Ese programa no puede eludir la cuestión central: la necesidad de ruptura con la Unión Europea y la OTAN. Mientras España permanezca atada a los tratados europeos y a la alianza militar atlántica, cualquier gobierno que se pretenda de izquierdas carecerá de los instrumentos necesarios para revertir las políticas neoliberales. La soberanía energética, alimentaria, industrial y monetaria son condiciones inexcusables para abordar las transformaciones que el país necesita.

Conclusión

La operación Rufián nace muerta porque confunde los síntomas con las causas. No se frena a la extrema derecha con nuevas marcas electorales, por muy carismático que sea su liderazgo. Se frena recuperando la soberanía perdida, enfrentando a los verdaderos poderes que gobiernan nuestras vidas desde Bruselas y desde Wall Street, reconstruyendo servicios públicos destruidos y devolviendo la dignidad al trabajo.
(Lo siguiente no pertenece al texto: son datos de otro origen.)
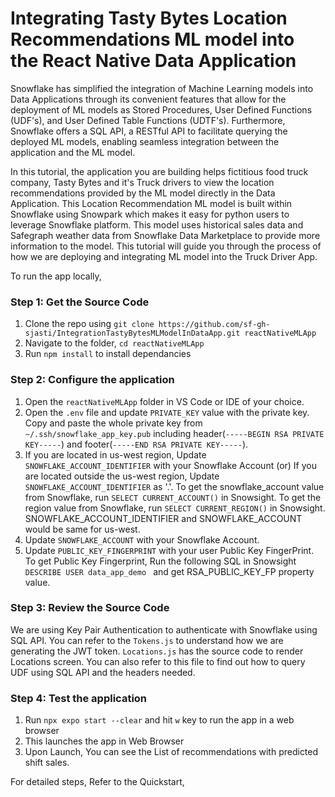 # Integrating Tasty Bytes Location Recommendations ML model into the React Native Data Application
Snowflake has simplified the integration of Machine Learning models into Data Applications through its convenient features that allow for the deployment of ML models as Stored Procedures, User Defined Functions (UDF's), and User Defined Table Functions (UDTF's). Furthermore, Snowflake offers a SQL API, a RESTful API to facilitate querying the deployed ML models, enabling seamless integration between the application and the ML model.

In this tutorial, the application you are building helps fictitious food truck company, Tasty Bytes and it's Truck drivers to view the location recommendations provided by the ML model directly in the Data Application. This Location Recommendation ML model is built within Snowflake using Snowpark which makes it easy for python users to leverage Snowflake platform. This model uses historical sales data and Safegraph weather data from Snowflake Data Marketplace to provide more information to the model. This tutorial will guide you through the process of how we are deploying and integrating ML model into the Truck Driver App.  

To run the app locally,
### Step 1: Get the Source Code
1. Clone the repo using ``` git clone https://github.com/sf-gh-sjasti/IntegrationTastyBytesMLModelInDataApp.git reactNativeMLApp ```
2. Navigate to the folder, ``` cd reactNativeMLApp ```
3. Run ``` npm install ``` to install dependancies

### Step 2: Configure the application
1. Open the ``` reactNativeMLApp ``` folder in VS Code or IDE of your choice.
2. Open the ``` .env ``` file and update ``` PRIVATE_KEY ``` value with the private key. Copy and paste the whole private key from ``` ~/.ssh/snowflake_app_key.pub ``` including header(``` -----BEGIN RSA PRIVATE KEY----- ```) and footer(``` -----END RSA PRIVATE KEY----- ```).
3. If you are located in us-west region, Update ``` SNOWFLAKE_ACCOUNT_IDENTIFIER ``` with your Snowflake Account
   (or) If you are located outside the us-west region, Update ``` SNOWFLAKE_ACCOUNT_IDENTIFIER ``` as '<SNOWFLAKE ACCOUNT>.<REGION>'.
   To get the snowflake_account value from Snowflake, run ``` SELECT CURRENT_ACCOUNT() ``` in Snowsight. 
   To get the region value from Snowflake, run ``` SELECT CURRENT_REGION() ``` in Snowsight. 
   SNOWFLAKE_ACCOUNT_IDENTIFIER and SNOWFLAKE_ACCOUNT would be same for us-west. 
4. Update ``` SNOWFLAKE_ACCOUNT ``` with your Snowflake Account.
5. Update ``` PUBLIC_KEY_FINGERPRINT ``` with your user Public Key FingerPrint. To get Public Key Fingerprint, Run the following SQL in Snowsight  ```DESCRIBE USER data_app_demo ``` and get RSA_PUBLIC_KEY_FP property value.

### Step 3: Review the Source Code
We are using Key Pair Authentication to authenticate with Snowflake using SQL API. You can refer to the ``` Tokens.js ``` to understand how we are generating the JWT token. ``` Locations.js ``` has the source code to render Locations screen. You can also refer to this file to find out how to query UDF using SQL API and the headers needed.

### Step 4: Test the application
1. Run ``` npx expo start --clear ``` and hit ``` w ``` key to run the app in a web browser
2. This launches the app in Web Browser
3. Upon Launch, You can see the List of recommendations with predicted shift sales.

For detailed steps, Refer to the Quickstart, 

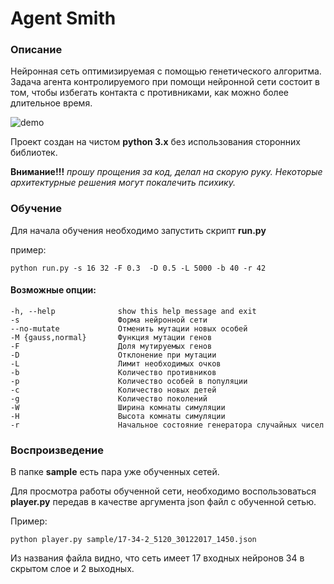 # Agent Smith

### Описание

Нейронная сеть оптимизируемая с помощью генетического алгоритма. Задача агента контролируемого при помощи нейронной сети состоит в том, чтобы избегать контакта с противниками, как можно более длительное время.

![demo](https://raw.githubusercontent.com/underwit/agentsmith/master/pics/demo.gif)

Проект создан на чистом **python 3.x** без использования сторонних библиотек.

**Внимание!!!**
_прошу прощения за код, делал на скорую руку. Некоторые архитектурные решения могут покалечить психику._

### Обучение

Для начала обучения необходимо запустить скрипт **run.py**

пример:
```
python run.py -s 16 32 -F 0.3  -D 0.5 -L 5000 -b 40 -r 42
```

#### Возможные опции:
```
-h, --help              show this help message and exit
-s                      Форма нейронной сети 
--no-mutate             Отменить мутации новых особей
-M {gauss,normal}       Функция мутации генов
-F                      Доля мутируемых генов
-D                      Отклонение при мутации
-L                      Лимит необходимых очков
-b                      Количество противников
-p                      Количество особей в популяции
-c                      Количество новых детей
-g                      Количество поколений
-W                      Ширина комнаты симуляции
-H                      Высота комнаты симуляции
-r                      Начальное состояние генератора случайных чисел
```


### Воспроизведение

В папке **sample** есть пара уже обученных сетей.

Для просмотра работы обученной сети, необходимо воспользоваться **player.py** передав в качестве аргумента json файл с обученной сетью.

Пример:
```
python player.py sample/17-34-2_5120_30122017_1450.json
```

Из названия файла видно, что сеть имеет 17 входных нейронов 34 в скрытом слое и 2 выходных.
Una alianza del movimiento obrero y popular, democrático, republicano y feminista puede ser construida. Pero esa alianza y/o coalición no puede construirse sobre la negación de la realidad ni sobre la ocultación de los compromisos internacionales que hipotecan cualquier posibilidad de cambio. La izquierda debe elegir: o sigue siendo la gestora de la austeridad en España, o se atreve a señalar al verdadero responsable y a exigir la salida de esta rémora neoliberal llamada Unión Europea. Toda otra discusión es más de lo mismo y deseo de mantener el puesto.

Carlos Martínez García

Politólogo y ex portuario. Miembro de la plataforma socialista pro PSF.